EU MRV for General Cargo Ships 400–4,999 GT
Since 1 January 2025, smaller general cargo and offshore ships calling EU ports are inside EU MRV. Here is what that actually means for an owner — in plain language, with the deadlines that matter.
Is my ship in scope? (30-second check)
In scope — via the 2025 extension.
General cargo and offshore ships of 400–4,999 GT calling EU/EEA ports are covered by EU MRV since 1 January 2025. You need a monitoring plan, per-voyage monitoring and a verified annual emissions report. CII, IMO DCS and EU ETS do not (yet) apply at this size.
The deadlines that matter
Monitoring started
Per-voyage monitoring became mandatory: fuel consumed, distance sailed, time at sea and cargo carried, for every voyage touching an EU/EEA port. A monitoring plan had to be submitted to an accredited verifier.

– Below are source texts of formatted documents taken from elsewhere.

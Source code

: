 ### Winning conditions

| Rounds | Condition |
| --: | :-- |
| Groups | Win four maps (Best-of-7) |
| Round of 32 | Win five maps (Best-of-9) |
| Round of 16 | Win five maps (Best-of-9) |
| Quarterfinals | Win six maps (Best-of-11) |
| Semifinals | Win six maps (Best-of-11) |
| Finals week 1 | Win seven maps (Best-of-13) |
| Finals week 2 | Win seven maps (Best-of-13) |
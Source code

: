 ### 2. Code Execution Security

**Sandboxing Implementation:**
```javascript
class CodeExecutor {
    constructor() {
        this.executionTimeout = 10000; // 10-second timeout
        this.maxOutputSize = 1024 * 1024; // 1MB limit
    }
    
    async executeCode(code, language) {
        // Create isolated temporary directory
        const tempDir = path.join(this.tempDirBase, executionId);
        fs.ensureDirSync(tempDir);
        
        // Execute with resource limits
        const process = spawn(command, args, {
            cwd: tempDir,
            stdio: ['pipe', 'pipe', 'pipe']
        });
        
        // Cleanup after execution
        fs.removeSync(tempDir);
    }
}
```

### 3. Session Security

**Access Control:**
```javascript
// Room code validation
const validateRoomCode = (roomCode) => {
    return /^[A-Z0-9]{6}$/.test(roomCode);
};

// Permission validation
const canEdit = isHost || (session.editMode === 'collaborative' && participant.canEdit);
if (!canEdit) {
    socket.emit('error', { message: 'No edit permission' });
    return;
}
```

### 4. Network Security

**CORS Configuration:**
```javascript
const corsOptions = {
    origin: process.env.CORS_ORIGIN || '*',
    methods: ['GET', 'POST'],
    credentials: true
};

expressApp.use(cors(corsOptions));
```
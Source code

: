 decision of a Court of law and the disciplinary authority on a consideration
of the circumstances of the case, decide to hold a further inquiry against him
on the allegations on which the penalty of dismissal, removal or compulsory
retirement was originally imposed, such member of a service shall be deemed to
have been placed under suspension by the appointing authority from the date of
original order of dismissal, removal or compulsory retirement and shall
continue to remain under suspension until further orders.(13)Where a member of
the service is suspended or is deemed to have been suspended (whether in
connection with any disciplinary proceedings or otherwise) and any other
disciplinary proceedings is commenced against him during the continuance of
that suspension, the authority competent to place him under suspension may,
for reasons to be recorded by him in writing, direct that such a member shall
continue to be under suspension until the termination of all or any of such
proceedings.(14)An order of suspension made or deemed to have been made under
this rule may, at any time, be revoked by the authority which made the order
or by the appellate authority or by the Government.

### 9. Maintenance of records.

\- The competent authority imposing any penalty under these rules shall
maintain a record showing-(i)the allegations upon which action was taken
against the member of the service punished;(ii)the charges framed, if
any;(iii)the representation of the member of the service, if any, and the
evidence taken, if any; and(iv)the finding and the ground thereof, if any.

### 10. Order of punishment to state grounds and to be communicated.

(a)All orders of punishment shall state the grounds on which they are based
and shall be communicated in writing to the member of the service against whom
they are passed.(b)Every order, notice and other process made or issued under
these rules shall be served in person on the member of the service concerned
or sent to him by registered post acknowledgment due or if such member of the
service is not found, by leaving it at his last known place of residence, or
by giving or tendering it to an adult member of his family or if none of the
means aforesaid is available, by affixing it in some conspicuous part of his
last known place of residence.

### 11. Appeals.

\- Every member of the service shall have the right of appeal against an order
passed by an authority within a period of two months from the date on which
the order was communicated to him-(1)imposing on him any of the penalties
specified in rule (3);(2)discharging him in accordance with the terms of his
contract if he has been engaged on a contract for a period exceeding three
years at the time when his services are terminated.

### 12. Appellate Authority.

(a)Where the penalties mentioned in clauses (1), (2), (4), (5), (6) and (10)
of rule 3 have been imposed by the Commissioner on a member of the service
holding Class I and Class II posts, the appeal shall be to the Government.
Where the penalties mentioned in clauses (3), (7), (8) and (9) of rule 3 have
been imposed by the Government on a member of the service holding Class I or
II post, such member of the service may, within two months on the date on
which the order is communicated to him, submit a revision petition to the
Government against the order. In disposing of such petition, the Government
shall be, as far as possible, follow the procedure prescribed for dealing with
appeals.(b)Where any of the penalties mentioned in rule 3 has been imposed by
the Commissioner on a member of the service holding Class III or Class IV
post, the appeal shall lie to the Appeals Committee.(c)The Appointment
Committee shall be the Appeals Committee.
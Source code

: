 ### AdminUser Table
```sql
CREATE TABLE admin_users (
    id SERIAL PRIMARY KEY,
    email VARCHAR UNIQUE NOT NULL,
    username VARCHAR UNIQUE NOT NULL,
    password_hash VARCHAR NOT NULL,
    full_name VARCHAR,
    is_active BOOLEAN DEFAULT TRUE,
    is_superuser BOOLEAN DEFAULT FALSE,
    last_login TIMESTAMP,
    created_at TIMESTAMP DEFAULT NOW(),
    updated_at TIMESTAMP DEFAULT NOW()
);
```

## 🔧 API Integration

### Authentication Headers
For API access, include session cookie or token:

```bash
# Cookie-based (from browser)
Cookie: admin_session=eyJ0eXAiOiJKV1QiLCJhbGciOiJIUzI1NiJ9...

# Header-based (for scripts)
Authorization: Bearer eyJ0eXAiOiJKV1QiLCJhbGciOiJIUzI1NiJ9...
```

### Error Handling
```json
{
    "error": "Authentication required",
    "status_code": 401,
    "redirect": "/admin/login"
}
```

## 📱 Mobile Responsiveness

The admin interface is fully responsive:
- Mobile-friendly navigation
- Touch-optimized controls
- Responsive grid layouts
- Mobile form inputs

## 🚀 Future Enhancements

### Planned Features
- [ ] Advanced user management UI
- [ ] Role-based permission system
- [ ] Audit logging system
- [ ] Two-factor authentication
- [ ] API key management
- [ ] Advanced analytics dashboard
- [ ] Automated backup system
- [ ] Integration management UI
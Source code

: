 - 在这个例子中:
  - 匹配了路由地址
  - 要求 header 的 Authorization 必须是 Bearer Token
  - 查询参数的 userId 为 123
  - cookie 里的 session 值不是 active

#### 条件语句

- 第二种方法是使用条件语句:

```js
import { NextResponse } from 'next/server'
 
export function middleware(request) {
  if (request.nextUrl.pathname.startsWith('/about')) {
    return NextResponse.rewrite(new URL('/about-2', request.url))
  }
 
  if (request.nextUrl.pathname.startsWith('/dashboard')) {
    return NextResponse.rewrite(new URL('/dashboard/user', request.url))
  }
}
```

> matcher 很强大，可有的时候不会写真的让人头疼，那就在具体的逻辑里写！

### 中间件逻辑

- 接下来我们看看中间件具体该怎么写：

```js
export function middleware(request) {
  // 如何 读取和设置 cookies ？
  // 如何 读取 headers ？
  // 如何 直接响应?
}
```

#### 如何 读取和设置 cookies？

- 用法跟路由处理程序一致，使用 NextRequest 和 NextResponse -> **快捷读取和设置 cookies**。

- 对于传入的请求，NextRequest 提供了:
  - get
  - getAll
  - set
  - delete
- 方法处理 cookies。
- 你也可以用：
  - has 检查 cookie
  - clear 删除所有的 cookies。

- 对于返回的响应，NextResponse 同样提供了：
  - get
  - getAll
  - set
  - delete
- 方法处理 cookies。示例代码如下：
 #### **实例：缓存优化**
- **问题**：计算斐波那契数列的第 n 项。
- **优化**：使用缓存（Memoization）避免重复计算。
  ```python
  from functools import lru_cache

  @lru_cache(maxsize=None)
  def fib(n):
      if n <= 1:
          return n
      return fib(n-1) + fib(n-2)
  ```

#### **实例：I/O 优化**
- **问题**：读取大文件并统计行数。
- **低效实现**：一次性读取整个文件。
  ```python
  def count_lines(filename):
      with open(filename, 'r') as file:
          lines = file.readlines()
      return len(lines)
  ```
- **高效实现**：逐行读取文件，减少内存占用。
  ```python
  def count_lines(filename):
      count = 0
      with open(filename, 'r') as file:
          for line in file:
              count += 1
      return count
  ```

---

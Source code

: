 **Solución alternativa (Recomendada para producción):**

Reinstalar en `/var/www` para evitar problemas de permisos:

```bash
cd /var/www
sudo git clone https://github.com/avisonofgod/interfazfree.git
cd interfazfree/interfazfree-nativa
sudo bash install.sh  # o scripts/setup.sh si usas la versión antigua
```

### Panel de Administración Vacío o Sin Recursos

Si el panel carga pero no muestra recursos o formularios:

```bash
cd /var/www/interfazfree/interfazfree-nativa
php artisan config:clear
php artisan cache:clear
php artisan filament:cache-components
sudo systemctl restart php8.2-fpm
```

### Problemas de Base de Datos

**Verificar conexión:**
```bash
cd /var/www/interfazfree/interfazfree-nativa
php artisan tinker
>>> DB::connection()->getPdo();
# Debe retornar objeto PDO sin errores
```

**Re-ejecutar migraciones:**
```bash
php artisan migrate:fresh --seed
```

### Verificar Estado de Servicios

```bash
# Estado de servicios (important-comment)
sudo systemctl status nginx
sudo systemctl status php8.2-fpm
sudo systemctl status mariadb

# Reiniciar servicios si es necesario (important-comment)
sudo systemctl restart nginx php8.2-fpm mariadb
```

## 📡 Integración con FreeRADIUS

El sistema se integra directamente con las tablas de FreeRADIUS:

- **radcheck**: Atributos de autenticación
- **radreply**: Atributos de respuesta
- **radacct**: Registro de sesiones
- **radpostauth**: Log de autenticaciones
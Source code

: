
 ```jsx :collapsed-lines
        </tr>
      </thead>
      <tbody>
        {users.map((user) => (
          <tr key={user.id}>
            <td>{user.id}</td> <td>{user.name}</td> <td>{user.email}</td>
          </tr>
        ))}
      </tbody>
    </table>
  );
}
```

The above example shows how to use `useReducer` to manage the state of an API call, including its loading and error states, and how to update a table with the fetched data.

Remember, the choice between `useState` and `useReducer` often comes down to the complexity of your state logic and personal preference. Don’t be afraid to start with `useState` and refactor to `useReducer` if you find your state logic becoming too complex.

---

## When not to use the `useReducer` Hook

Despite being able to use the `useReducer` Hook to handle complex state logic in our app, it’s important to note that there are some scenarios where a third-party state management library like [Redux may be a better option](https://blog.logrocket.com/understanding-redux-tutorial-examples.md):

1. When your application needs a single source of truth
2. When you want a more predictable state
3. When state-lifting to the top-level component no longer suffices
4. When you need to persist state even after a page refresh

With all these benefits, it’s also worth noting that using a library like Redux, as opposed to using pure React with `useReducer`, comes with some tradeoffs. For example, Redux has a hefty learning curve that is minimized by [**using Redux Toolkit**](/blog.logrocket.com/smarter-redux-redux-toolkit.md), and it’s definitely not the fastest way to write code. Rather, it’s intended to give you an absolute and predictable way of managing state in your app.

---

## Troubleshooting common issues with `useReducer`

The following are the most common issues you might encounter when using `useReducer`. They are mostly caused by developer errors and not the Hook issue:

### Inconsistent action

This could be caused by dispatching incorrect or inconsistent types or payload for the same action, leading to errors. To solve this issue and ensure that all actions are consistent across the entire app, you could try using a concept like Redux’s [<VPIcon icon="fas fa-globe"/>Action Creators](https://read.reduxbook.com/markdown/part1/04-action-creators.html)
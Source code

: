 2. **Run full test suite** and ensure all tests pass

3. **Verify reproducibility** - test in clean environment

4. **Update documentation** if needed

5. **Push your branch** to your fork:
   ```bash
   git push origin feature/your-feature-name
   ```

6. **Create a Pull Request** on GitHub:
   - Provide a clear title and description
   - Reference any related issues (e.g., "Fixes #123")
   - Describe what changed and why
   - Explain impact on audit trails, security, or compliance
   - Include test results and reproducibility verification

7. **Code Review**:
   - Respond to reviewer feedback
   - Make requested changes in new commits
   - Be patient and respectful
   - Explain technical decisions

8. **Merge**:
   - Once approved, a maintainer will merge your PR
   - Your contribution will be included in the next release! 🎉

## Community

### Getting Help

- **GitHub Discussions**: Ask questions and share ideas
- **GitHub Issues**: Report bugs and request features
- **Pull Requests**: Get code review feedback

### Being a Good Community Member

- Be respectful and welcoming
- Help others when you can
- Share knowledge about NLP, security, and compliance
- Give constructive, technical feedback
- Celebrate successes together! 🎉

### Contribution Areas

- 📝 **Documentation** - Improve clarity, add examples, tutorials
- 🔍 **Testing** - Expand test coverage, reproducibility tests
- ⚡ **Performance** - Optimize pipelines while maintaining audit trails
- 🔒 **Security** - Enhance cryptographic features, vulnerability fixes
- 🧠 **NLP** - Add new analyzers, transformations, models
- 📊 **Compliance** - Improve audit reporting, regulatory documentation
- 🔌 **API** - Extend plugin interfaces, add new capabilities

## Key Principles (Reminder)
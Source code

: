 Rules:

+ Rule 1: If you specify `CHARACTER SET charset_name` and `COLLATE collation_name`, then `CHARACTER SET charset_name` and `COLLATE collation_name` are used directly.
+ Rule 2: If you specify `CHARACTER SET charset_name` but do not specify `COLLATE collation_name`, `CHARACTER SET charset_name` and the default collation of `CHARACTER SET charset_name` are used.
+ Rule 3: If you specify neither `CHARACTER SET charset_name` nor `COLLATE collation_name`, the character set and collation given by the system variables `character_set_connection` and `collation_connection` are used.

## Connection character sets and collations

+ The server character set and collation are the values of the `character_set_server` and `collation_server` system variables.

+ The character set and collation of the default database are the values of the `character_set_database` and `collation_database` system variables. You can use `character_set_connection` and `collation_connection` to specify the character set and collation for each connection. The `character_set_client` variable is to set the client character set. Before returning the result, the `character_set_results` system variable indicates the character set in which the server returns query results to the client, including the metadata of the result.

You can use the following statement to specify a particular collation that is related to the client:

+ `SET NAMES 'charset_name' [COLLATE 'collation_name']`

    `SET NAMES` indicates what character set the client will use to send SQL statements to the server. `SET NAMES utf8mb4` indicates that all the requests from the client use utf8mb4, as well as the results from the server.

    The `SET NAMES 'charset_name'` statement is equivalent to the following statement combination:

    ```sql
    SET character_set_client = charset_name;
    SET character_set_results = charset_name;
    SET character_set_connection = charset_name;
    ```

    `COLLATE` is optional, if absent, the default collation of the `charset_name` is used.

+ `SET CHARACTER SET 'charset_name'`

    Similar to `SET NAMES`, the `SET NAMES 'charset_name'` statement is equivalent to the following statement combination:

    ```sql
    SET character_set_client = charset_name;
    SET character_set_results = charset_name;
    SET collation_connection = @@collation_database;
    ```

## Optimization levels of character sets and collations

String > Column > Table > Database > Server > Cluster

First verified emissions report
Your 2025 emissions report — checked by an accredited verifier — must be submitted via THETIS-MRV. This is the first hard filing for the 400–4,999 GT cohort.
Document of Compliance on board
After a satisfactory report, a Document of Compliance is issued and must be carried on board — port state control can ask for it.
What you must do
- 1.Appoint an accredited MRV verifier and get your monitoring plan assessed.
- 2.Record, for every EU-touching voyage: fuel consumption by fuel type, distance, time at sea and cargo carried.
- 3.Aggregate the year into an annual emissions report.
- 4.Have the report verified and submit it via THETIS-MRV by 31 March each year.
- 5.Carry the Document of Compliance on board by 30 June.
What you do NOT need at this size
- ✓No CII rating — IMO CII applies from 5,000 GT.
- ✓No IMO DCS annual fuel report — also a 5,000 GT threshold.
- ✓No EU ETS allowances — the ETS currently starts at 5,000 GT.
- ✓No FuelEU Maritime balance — applies above 5,000 GT.
One caveat: the European Commission is required to review extending EU ETS to ships of 400–5,000 GT (review due end-2026). Nothing is decided — but it is exactly why building clean MRV data now is a cheap insurance policy.
Your crew already writes down everything MRV needs.
BunkerIstanbul turns the operational data your crew already logs — noon reports, bunkers, port calls — into per-voyage MRV monitoring and a verifier-ready annual report. Free for shipowners, any fleet size.
Frequently asked questions
My ship is 2,500 GT and trades Turkey–Greece. Am I covered?
If it is a general cargo ship and it calls Greek (EU) ports — yes, since 1 January 2025. Voyages between an EU and a non-EU port count at 50% of emissions; voyages between two EU ports and emissions at berth in EU ports count in full.
What happens if I simply don’t report?
Penalties are set by member states and escalate: fines per non-compliant period, flag-state notification, and after two consecutive reporting periods without a valid DoC, ships can face expulsion orders / entry refusals in EU ports. Port state control checks the DoC.
Do I need special sensors or equipment?
No. The default monitoring methods accept BDNs plus bunker tank readings — data your crew already produces. The work is in organising it per voyage and keeping the evidence chain consistent; that is exactly what software should do for you.
Can BunkerIstanbul submit to THETIS-MRV for me?
You (or your verifier) submit in THETIS-MRV; we prepare everything underneath it: per-voyage monitoring, the annual aggregation, Excel exports your verifier can audit, and the evidence chain (logbooks, BDN reconciliation, data-gap alerts). Verification itself must legally be done by an accredited verifier — anyone claiming to replace them is misleading you.
Over 5,000 GT, CII applies too — check any ship’s A–E rating in seconds, no sign-up.
This guide summarises Regulation (EU) 2015/757 as amended by Regulation (EU) 2023/957 for information purposes. It is not legal advice; consult your verifier or flag administration for binding interpretations.